The Sputter Gun was a prototype test gun using 7 major components from the WW2 era British Sten submachine gun carbine, along with other specially fabricated parts to make a complete operational firearm. It was designed to circumvent the existing U.S. Federal law defining a machine gun. The Sputter Gun, lacking any trigger, was designed to fire multiple rounds automatically, upon release of the bolt from its safety slot, until all ammunition was expended from the magazine.

==Background==
In 1983, the ATF became aware that, William M. York, doing business as York Arms Co., was offering for sale a version of a Mk.II Sten that was capable of fully automatic fire that did not meet the Federal definition as a machine gun. York advertised the “Sputter Gun” (so named by his attorney friend Ron Boutwell) as a firearm for those "who want the fun and excitement of owning and firing a fully automatic firearm without the government tax and red tape." A then employee, Chuck Lanum, of the ATF Firearms Technology Branch (FTB) in Wash. D.C. made a scheduled personal visit to the York Arms Co. in Hurricane, Utah, to inspect and discuss some of the Sten-based firearms the company was manufacturing under their Class 2 FFL issued by the ATF. York had in attendance at this meeting with Lanum both an attorney and a court reporter. During that meeting Lanum offered his opinion that the Sputter Gun might be considered a “machine gun” under Federal law if a person's finger could be considered the “trigger” of the firearm.

==Classification==
The Sputter Gun has never been classified or reclassified as a Machine Gun by ATF or any other organization of the Federal Government and thus has never been "outlawed."

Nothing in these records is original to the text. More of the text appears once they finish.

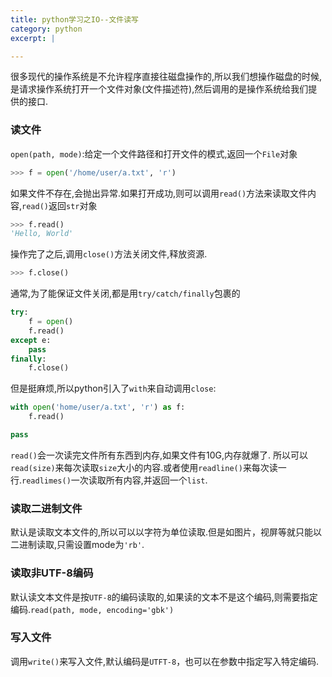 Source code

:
 ```yaml
---
title: python学习之IO--文件读写
category: python
excerpt: |

---
```



很多现代的操作系统是不允许程序直接往磁盘操作的,所以我们想操作磁盘的时候,是请求操作系统打开一个文件对象(文件描述符),然后调用的是操作系统给我们提供的接口.

### 读文件 ###

`open(path, mode)`:给定一个文件路径和打开文件的模式,返回一个`File`对象

```python
>>> f = open('/home/user/a.txt', 'r')
```

如果文件不存在,会抛出异常.如果打开成功,则可以调用`read()`方法来读取文件内容,`read()`返回`str`对象

```python
>>> f.read()
'Hello, World'
```

操作完了之后,调用`close()`方法关闭文件,释放资源.

```python
>>> f.close()
```

通常,为了能保证文件关闭,都是用`try/catch/finally`包裹的

```python
try:
    f = open()
    f.read()
except e:
    pass
finally:
    f.close()
```

但是挺麻烦,所以python引入了`with`来自动调用`close`:

```python
with open('home/user/a.txt', 'r') as f:
    f.read()

pass
```

`read()`会一次读完文件所有东西到内存,如果文件有10G,内存就爆了. 所以可以`read(size)`来每次读取`size`大小的内容.或者使用`readline()`来每次读一行.`readlimes()`一次读取所有内容,并返回一个`list`.


### 读取二进制文件 ###

默认是读取文本文件的,所以可以以字符为单位读取.但是如图片，视屏等就只能以二进制读取,只需设置mode为`'rb'`.


### 读取非UTF-8编码 ###

默认读文本文件是按`UTF-8`的编码读取的,如果读的文本不是这个编码,则需要指定编码.`read(path, mode, encoding='gbk')`


### 写入文件 ###

调用`write()`来写入文件,默认编码是`UTFT-8`，也可以在参数中指定写入特定编码.
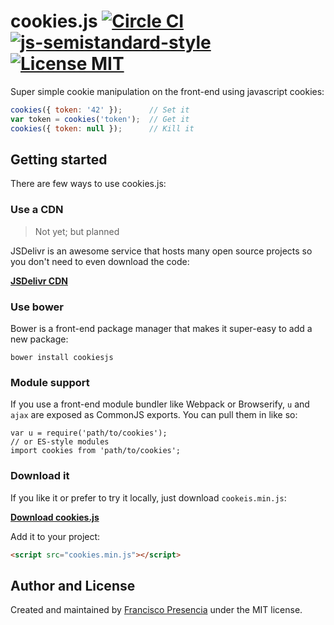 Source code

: # cookies.js [![Circle CI](https://circleci.com/gh/franciscop/cookies.js/tree/master.svg?style=shield)](https://circleci.com/gh/franciscop/cookies.js/tree/master) [![js-semistandard-style](https://img.shields.io/badge/code%20style-semistandard-brightgreen.svg)](https://github.com/Flet/semistandard) [![License MIT](https://img.shields.io/badge/license-MIT-blue.svg)](https://github.com/umbrellajs/umbrella/blob/master/LICENSE)

Super simple cookie manipulation on the front-end using javascript cookies:

```js
cookies({ token: '42' });      // Set it
var token = cookies('token');  // Get it
cookies({ token: null });      // Kill it
```



## Getting started

There are few ways to use cookies.js:


### Use a CDN

> Not yet; but planned

JSDelivr is an awesome service that hosts many open source projects so you don't need to even download the code:

[**JSDelivr CDN**](http://www.jsdelivr.com/projects/cookies)



### Use bower

Bower is a front-end package manager that makes it super-easy to add a new package:

```
bower install cookiesjs
```

### Module support

If you use a front-end module bundler like Webpack or Browserify, `u` and `ajax` are exposed as CommonJS exports. You can pull them in like so:

```
var u = require('path/to/cookies');
// or ES-style modules
import cookies from 'path/to/cookies';
```

### Download it

If you like it or prefer to try it locally, just download `cookeis.min.js`:

[**Download cookies.js**](https://raw.githubusercontent.com/franciscop/cookies.js/master/cookies.min.js)

Add it to your project:

```html
<script src="cookies.min.js"></script>
```



## Author and License

Created and maintained by [Francisco Presencia](https://github.com/franciscop) under the MIT license.
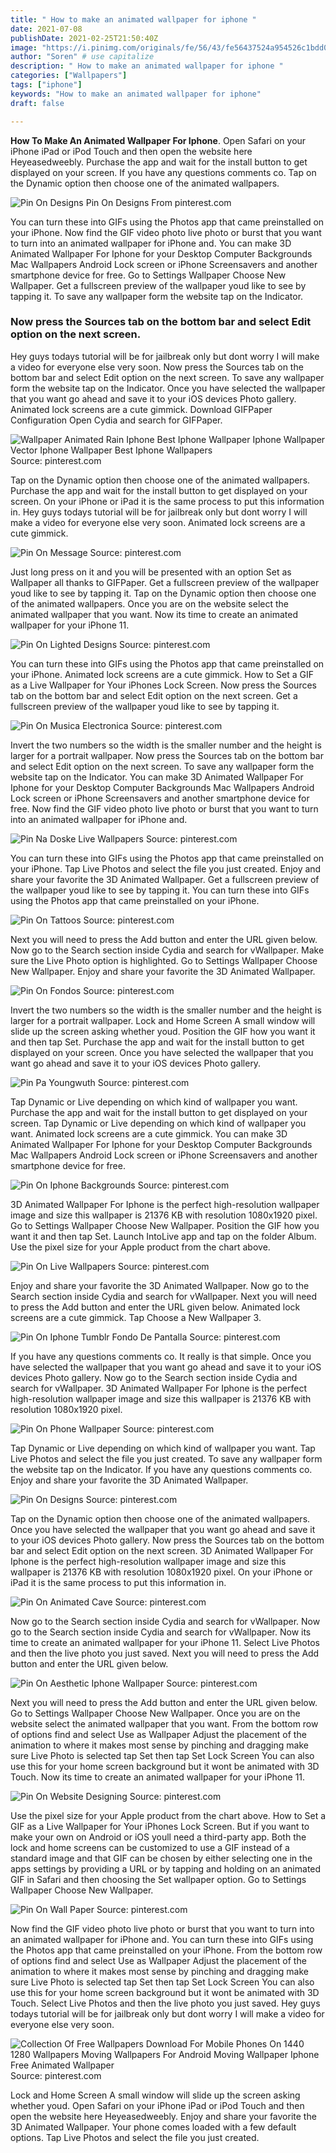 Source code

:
 ```yaml
---
title: " How to make an animated wallpaper for iphone "
date: 2021-07-08
publishDate: 2021-02-25T21:50:40Z
image: "https://i.pinimg.com/originals/fe/56/43/fe56437524a954526c1bdd05e2b1e7a8.jpg"
author: "Soren" # use capitalize
description: " How to make an animated wallpaper for iphone "
categories: ["Wallpapers"]
tags: ["iphone"]
keywords: "How to make an animated wallpaper for iphone"
draft: false

---
```



**How To Make An Animated Wallpaper For Iphone**. Open Safari on your iPhone iPad or iPod Touch and then open the website here Heyeasedweebly. Purchase the app and wait for the install button to get displayed on your screen. If you have any questions comments co. Tap on the Dynamic option then choose one of the animated wallpapers.

![Pin On Designs](https://i.pinimg.com/originals/6a/1d/e4/6a1de4db8cea839a76873e11127bd19a.jpg "Pin On Designs")
Pin On Designs From pinterest.com


You can turn these into GIFs using the Photos app that came preinstalled on your iPhone. Now find the GIF video photo live photo or burst that you want to turn into an animated wallpaper for iPhone and. You can make 3D Animated Wallpaper For Iphone for your Desktop Computer Backgrounds Mac Wallpapers Android Lock screen or iPhone Screensavers and another smartphone device for free. Go to Settings Wallpaper Choose New Wallpaper. Get a fullscreen preview of the wallpaper youd like to see by tapping it. To save any wallpaper form the website tap on the Indicator.

### Now press the Sources tab on the bottom bar and select Edit option on the next screen.

Hey guys todays tutorial will be for jailbreak only but dont worry I will make a video for everyone else very soon. Now press the Sources tab on the bottom bar and select Edit option on the next screen. To save any wallpaper form the website tap on the Indicator. Once you have selected the wallpaper that you want go ahead and save it to your iOS devices Photo gallery. Animated lock screens are a cute gimmick. Download GIFPaper Configuration Open Cydia and search for GIFPaper.


![Wallpaper Animated Rain Iphone Best Iphone Wallpaper Iphone Wallpaper Vector Iphone Wallpaper Best Iphone Wallpapers](https://i.pinimg.com/originals/8a/4c/32/8a4c327d72de6523722a9243605a5735.jpg "Wallpaper Animated Rain Iphone Best Iphone Wallpaper Iphone Wallpaper Vector Iphone Wallpaper Best Iphone Wallpapers")
Source: pinterest.com

Tap on the Dynamic option then choose one of the animated wallpapers. Purchase the app and wait for the install button to get displayed on your screen. On your iPhone or iPad it is the same process to put this information in. Hey guys todays tutorial will be for jailbreak only but dont worry I will make a video for everyone else very soon. Animated lock screens are a cute gimmick.

![Pin On Message](https://i.pinimg.com/originals/ab/82/49/ab8249082c6382223c56c0ca471a80c2.gif "Pin On Message")
Source: pinterest.com

Just long press on it and you will be presented with an option Set as Wallpaper all thanks to GIFPaper. Get a fullscreen preview of the wallpaper youd like to see by tapping it. Tap on the Dynamic option then choose one of the animated wallpapers. Once you are on the website select the animated wallpaper that you want. Now its time to create an animated wallpaper for your iPhone 11.

![Pin On Lighted Designs](https://i.pinimg.com/originals/3a/8f/02/3a8f028e363fc2ec1ee10b3229b64fff.gif "Pin On Lighted Designs")
Source: pinterest.com

You can turn these into GIFs using the Photos app that came preinstalled on your iPhone. Animated lock screens are a cute gimmick. How to Set a GIF as a Live Wallpaper for Your iPhones Lock Screen. Now press the Sources tab on the bottom bar and select Edit option on the next screen. Get a fullscreen preview of the wallpaper youd like to see by tapping it.

![Pin On Musica Electronica](https://i.pinimg.com/474x/2f/f1/47/2ff14762d1d60833722d3afc218a1d57.jpg "Pin On Musica Electronica")
Source: pinterest.com

Invert the two numbers so the width is the smaller number and the height is larger for a portrait wallpaper. Now press the Sources tab on the bottom bar and select Edit option on the next screen. To save any wallpaper form the website tap on the Indicator. You can make 3D Animated Wallpaper For Iphone for your Desktop Computer Backgrounds Mac Wallpapers Android Lock screen or iPhone Screensavers and another smartphone device for free. Now find the GIF video photo live photo or burst that you want to turn into an animated wallpaper for iPhone and.

![Pin Na Doske Live Wallpapers](https://i.pinimg.com/originals/01/bc/bc/01bcbc5469385dd50dbf4f9621b085c0.jpg "Pin Na Doske Live Wallpapers")
Source: pinterest.com

You can turn these into GIFs using the Photos app that came preinstalled on your iPhone. Tap Live Photos and select the file you just created. Enjoy and share your favorite the 3D Animated Wallpaper. Get a fullscreen preview of the wallpaper youd like to see by tapping it. You can turn these into GIFs using the Photos app that came preinstalled on your iPhone.

![Pin On Tattoos](https://i.pinimg.com/564x/ed/ab/37/edab37ccf178ee22d0b547d54a650441.jpg "Pin On Tattoos")
Source: pinterest.com

Next you will need to press the Add button and enter the URL given below. Now go to the Search section inside Cydia and search for vWallpaper. Make sure the Live Photo option is highlighted. Go to Settings Wallpaper Choose New Wallpaper. Enjoy and share your favorite the 3D Animated Wallpaper.

![Pin On Fondos](https://i.pinimg.com/736x/c7/a6/d1/c7a6d1bd94dfaa649db0a0cb20ab20df.jpg "Pin On Fondos")
Source: pinterest.com

Invert the two numbers so the width is the smaller number and the height is larger for a portrait wallpaper. Lock and Home Screen A small window will slide up the screen asking whether youd. Position the GIF how you want it and then tap Set. Purchase the app and wait for the install button to get displayed on your screen. Once you have selected the wallpaper that you want go ahead and save it to your iOS devices Photo gallery.

![Pin Pa Youngwuth](https://i.pinimg.com/originals/ca/2e/ea/ca2eea063f5f570d8124a99394b99062.jpg "Pin Pa Youngwuth")
Source: pinterest.com

Tap Dynamic or Live depending on which kind of wallpaper you want. Purchase the app and wait for the install button to get displayed on your screen. Tap Dynamic or Live depending on which kind of wallpaper you want. Animated lock screens are a cute gimmick. You can make 3D Animated Wallpaper For Iphone for your Desktop Computer Backgrounds Mac Wallpapers Android Lock screen or iPhone Screensavers and another smartphone device for free.

![Pin On Iphone Backgrounds](https://i.pinimg.com/originals/c7/8f/f4/c78ff468ab16139f1dffc8bdc45011e9.jpg "Pin On Iphone Backgrounds")
Source: pinterest.com

3D Animated Wallpaper For Iphone is the perfect high-resolution wallpaper image and size this wallpaper is 21376 KB with resolution 1080x1920 pixel. Go to Settings Wallpaper Choose New Wallpaper. Position the GIF how you want it and then tap Set. Launch IntoLive app and tap on the folder Album. Use the pixel size for your Apple product from the chart above.

![Pin On Live Wallpapers](https://i.pinimg.com/originals/e9/c8/47/e9c8479e68c2b793e280a676f1166354.gif "Pin On Live Wallpapers")
Source: pinterest.com

Enjoy and share your favorite the 3D Animated Wallpaper. Now go to the Search section inside Cydia and search for vWallpaper. Next you will need to press the Add button and enter the URL given below. Animated lock screens are a cute gimmick. Tap Choose a New Wallpaper 3.

![Pin On Iphone Tumblr Fondo De Pantalla](https://i.pinimg.com/originals/e3/33/21/e333212e2a3d836a65dc5e3e14f402b9.jpg "Pin On Iphone Tumblr Fondo De Pantalla")
Source: pinterest.com

If you have any questions comments co. It really is that simple. Once you have selected the wallpaper that you want go ahead and save it to your iOS devices Photo gallery. Now go to the Search section inside Cydia and search for vWallpaper. 3D Animated Wallpaper For Iphone is the perfect high-resolution wallpaper image and size this wallpaper is 21376 KB with resolution 1080x1920 pixel.

![Pin On Phone Wallpaper](https://i.pinimg.com/originals/28/d4/19/28d419370ca565f4dfb849766310bd6a.gif "Pin On Phone Wallpaper")
Source: pinterest.com

Tap Dynamic or Live depending on which kind of wallpaper you want. Tap Live Photos and select the file you just created. To save any wallpaper form the website tap on the Indicator. If you have any questions comments co. Enjoy and share your favorite the 3D Animated Wallpaper.

![Pin On Designs](https://i.pinimg.com/originals/6a/1d/e4/6a1de4db8cea839a76873e11127bd19a.jpg "Pin On Designs")
Source: pinterest.com

Tap on the Dynamic option then choose one of the animated wallpapers. Once you have selected the wallpaper that you want go ahead and save it to your iOS devices Photo gallery. Now press the Sources tab on the bottom bar and select Edit option on the next screen. 3D Animated Wallpaper For Iphone is the perfect high-resolution wallpaper image and size this wallpaper is 21376 KB with resolution 1080x1920 pixel. On your iPhone or iPad it is the same process to put this information in.

![Pin On Animated Cave](https://i.pinimg.com/originals/6b/9e/3e/6b9e3e0567df0f7d579d1d205a3d47e9.jpg "Pin On Animated Cave")
Source: pinterest.com

Now go to the Search section inside Cydia and search for vWallpaper. Now go to the Search section inside Cydia and search for vWallpaper. Now its time to create an animated wallpaper for your iPhone 11. Select Live Photos and then the live photo you just saved. Next you will need to press the Add button and enter the URL given below.

![Pin On Aesthetic Iphone Wallpaper](https://i.pinimg.com/originals/71/49/f5/7149f505f15fca4343fd4a37202e9ebc.gif "Pin On Aesthetic Iphone Wallpaper")
Source: pinterest.com

Next you will need to press the Add button and enter the URL given below. Go to Settings Wallpaper Choose New Wallpaper. Once you are on the website select the animated wallpaper that you want. From the bottom row of options find and select Use as Wallpaper Adjust the placement of the animation to where it makes most sense by pinching and dragging make sure Live Photo is selected tap Set then tap Set Lock Screen You can also use this for your home screen background but it wont be animated with 3D Touch. Now its time to create an animated wallpaper for your iPhone 11.

![Pin On Website Designing](https://i.pinimg.com/originals/ec/d9/a9/ecd9a98b0f07bf18ca48077ca8553c4c.gif "Pin On Website Designing")
Source: pinterest.com

Use the pixel size for your Apple product from the chart above. How to Set a GIF as a Live Wallpaper for Your iPhones Lock Screen. But if you want to make your own on Android or iOS youll need a third-party app. Both the lock and home screens can be customized to use a GIF instead of a standard image and that GIF can be chosen by either selecting one in the apps settings by providing a URL or by tapping and holding on an animated GIF in Safari and then choosing the Set wallpaper option. Go to Settings Wallpaper Choose New Wallpaper.

![Pin On Wall Paper](https://i.pinimg.com/originals/37/68/ee/3768eef9d3e6c63142aca3189830e5ca.jpg "Pin On Wall Paper")
Source: pinterest.com

Now find the GIF video photo live photo or burst that you want to turn into an animated wallpaper for iPhone and. You can turn these into GIFs using the Photos app that came preinstalled on your iPhone. From the bottom row of options find and select Use as Wallpaper Adjust the placement of the animation to where it makes most sense by pinching and dragging make sure Live Photo is selected tap Set then tap Set Lock Screen You can also use this for your home screen background but it wont be animated with 3D Touch. Select Live Photos and then the live photo you just saved. Hey guys todays tutorial will be for jailbreak only but dont worry I will make a video for everyone else very soon.

![Collection Of Free Wallpapers Download For Mobile Phones On 1440 1280 Wallpapers Moving Wallpapers For Android Moving Wallpaper Iphone Free Animated Wallpaper](https://i.pinimg.com/originals/fe/56/43/fe56437524a954526c1bdd05e2b1e7a8.jpg "Collection Of Free Wallpapers Download For Mobile Phones On 1440 1280 Wallpapers Moving Wallpapers For Android Moving Wallpaper Iphone Free Animated Wallpaper")
Source: pinterest.com

Lock and Home Screen A small window will slide up the screen asking whether youd. Open Safari on your iPhone iPad or iPod Touch and then open the website here Heyeasedweebly. Enjoy and share your favorite the 3D Animated Wallpaper. Your phone comes loaded with a few default options. Tap Live Photos and select the file you just created.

The US Congress defined a machine gun in the 1934 National Firearms Act

...any weapon which shoots, is designed to shoot, or can be readily restored to shoot, automatically more than one shot, without manual reloading, by a single function of the trigger.

In spite of assertions by ATF or others this legal definition has never been changed by any Ruling or Congress and still stands as Federal law.